Herbert Wright has called attention to the fact that it was Hancock who in 1834 first suggested the possibility of cultivating the best kinds of rubber trees in the East and West Indies. The suggestion arose on account of the difficulties which Hancock and his colleagues experienced even at that date in procuring a sufficient supply of raw material. The actual birth of the rubber planting industry, however, dates only from the seventies, and is specially associated with the names of Sir Joseph Hooker, at that time Director of the Royal Gardens, Kew, of Sir Clements Markham who occupied an important position at the India Office, and with those of the collectors Collins, Cross and Wickham. The success of the introduction of cinchona to the East ten years earlier led Markham about 1870 to take up the question of the introduction of rubber to India. The first step was marked by the preparation in 1872 of a report by James Collins, who had already published an excellent account of the wild species of rubber in 1868.

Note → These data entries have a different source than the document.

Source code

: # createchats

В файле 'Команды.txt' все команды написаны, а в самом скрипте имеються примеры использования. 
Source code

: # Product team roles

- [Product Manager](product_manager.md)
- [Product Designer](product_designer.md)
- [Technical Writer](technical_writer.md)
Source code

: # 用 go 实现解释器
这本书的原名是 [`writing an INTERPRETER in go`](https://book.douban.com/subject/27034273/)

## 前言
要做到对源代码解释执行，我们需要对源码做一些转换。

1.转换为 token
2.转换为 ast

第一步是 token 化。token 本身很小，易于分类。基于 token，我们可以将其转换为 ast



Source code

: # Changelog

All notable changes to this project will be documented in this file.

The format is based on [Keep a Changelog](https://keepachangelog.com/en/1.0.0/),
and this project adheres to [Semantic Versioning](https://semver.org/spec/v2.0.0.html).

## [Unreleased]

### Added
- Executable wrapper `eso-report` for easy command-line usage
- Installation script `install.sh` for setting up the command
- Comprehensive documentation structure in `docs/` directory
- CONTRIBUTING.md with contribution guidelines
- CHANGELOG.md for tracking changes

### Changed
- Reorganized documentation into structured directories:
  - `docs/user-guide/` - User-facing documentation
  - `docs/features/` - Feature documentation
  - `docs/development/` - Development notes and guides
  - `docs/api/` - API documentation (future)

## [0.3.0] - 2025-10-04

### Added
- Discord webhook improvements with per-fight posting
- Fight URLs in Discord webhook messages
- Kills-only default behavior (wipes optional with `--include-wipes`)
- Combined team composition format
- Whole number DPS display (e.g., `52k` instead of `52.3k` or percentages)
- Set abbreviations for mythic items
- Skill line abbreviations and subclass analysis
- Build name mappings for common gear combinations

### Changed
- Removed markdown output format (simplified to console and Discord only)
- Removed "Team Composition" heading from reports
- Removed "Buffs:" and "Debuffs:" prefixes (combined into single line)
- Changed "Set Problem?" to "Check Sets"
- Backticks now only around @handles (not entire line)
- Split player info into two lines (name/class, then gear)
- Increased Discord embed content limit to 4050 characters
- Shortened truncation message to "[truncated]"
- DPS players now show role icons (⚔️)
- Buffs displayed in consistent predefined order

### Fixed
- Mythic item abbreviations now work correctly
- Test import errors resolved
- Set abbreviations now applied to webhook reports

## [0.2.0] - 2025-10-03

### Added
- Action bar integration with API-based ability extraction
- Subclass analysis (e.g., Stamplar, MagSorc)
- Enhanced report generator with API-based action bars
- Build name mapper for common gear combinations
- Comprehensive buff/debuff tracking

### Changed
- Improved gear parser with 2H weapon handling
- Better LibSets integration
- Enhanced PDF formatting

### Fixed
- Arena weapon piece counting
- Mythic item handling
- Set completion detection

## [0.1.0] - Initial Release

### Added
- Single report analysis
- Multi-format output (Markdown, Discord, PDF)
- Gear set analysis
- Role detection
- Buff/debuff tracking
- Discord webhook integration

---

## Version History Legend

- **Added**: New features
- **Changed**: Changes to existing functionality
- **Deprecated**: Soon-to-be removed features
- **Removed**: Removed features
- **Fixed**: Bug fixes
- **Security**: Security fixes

The story of the winning of the rubber seeds from America is one full of romantic interest, and speaks volumes for the enterprise and determination of the collectors. The first seeds of Hevea to arrive at Kew were probably those brought by Collins from the Amazon in 1873. In l875 Cross was shipwrecked whilst on the way home with a consignment of Castilloa plants and seeds. Nevertheless he managed to preserve his precious collection and bring it safe to land. He was sent out again to collect Hevea seed in 1877 and was again successful. Although only a few of Cross's Hevea seedlings were preserved, there must by this time be a considerable number of trees growing in Eastern plantations which are directly descended from the survivors of this consignment. Cross was also responsible for the introduction of Ceara rubber to Kew about the same date a less difficult feat owing to the greater powers of resistance possessed by the seeds of Manihot.
By far the largest and most important supply of Hevea seeds to reach Kew was, however, that brought home by H. A. Wickham in 1876. Wickham, who was resident at the time in the rubber country of the Amazon, was commissioned to supply seeds to the Indian Government ; but the Brazilian authorities were naturally opposed to the export of the seed, and it was a remarkable chance which threw the required opportunity in Wickham's way. An ocean-going steamer trading to the Amazon was there abandoned by her supercargoes without a return freight Wickham boldly chartered the steamer on behalf of the Indian Government, and all hands were pressed into the service of collecting seeds. The cargo once aboard was passed by the port authorities as botanical specimens, and upwards of 70,000 seeds were thus safely transported to Kew. Less than 4 per cent, of these seeds, however, germinated. The writer has Mr Wickham's personal assurance that these seeds came from full-sized forest trees actually being worked for rubber, which grew at a considerable distance from the river on forest-covered plateaux some hundreds of feet above flood-level. The often repeated statement that the parents of the rubber plantations had their origin in swampy ground liable to floods, may therefore be taken to be entirely without foundation.
Although the Government of India paid all the expenses connected with the introduction of Wickham's seedlings, Ceylon was selected as the site of their chief tropical nursery. A special garden at Henaratgoda, in the low country near Colombo, was opened to receive them, and here were set out some 2000 plants which arrived in Ceylon in 1876 in 39 Wardian cases by the s.s. Duke of Devonshire.
In the same year smaller consignments of plants of Hevea brasiliensis were despatched from Kew to Burma, Java, Singapore, and the West Indies. In 1877 plants were sent to Mauritius and West Africa, and in 1878 to Fiji.
Plants of Hevea Spruceana were first sent to Ceylon in 1883, but they do not appear to have survived.
Castilloa and Manihot Glaziovii, Ceara rubber, were also distributed by Kew to the samp colonies at about the same date.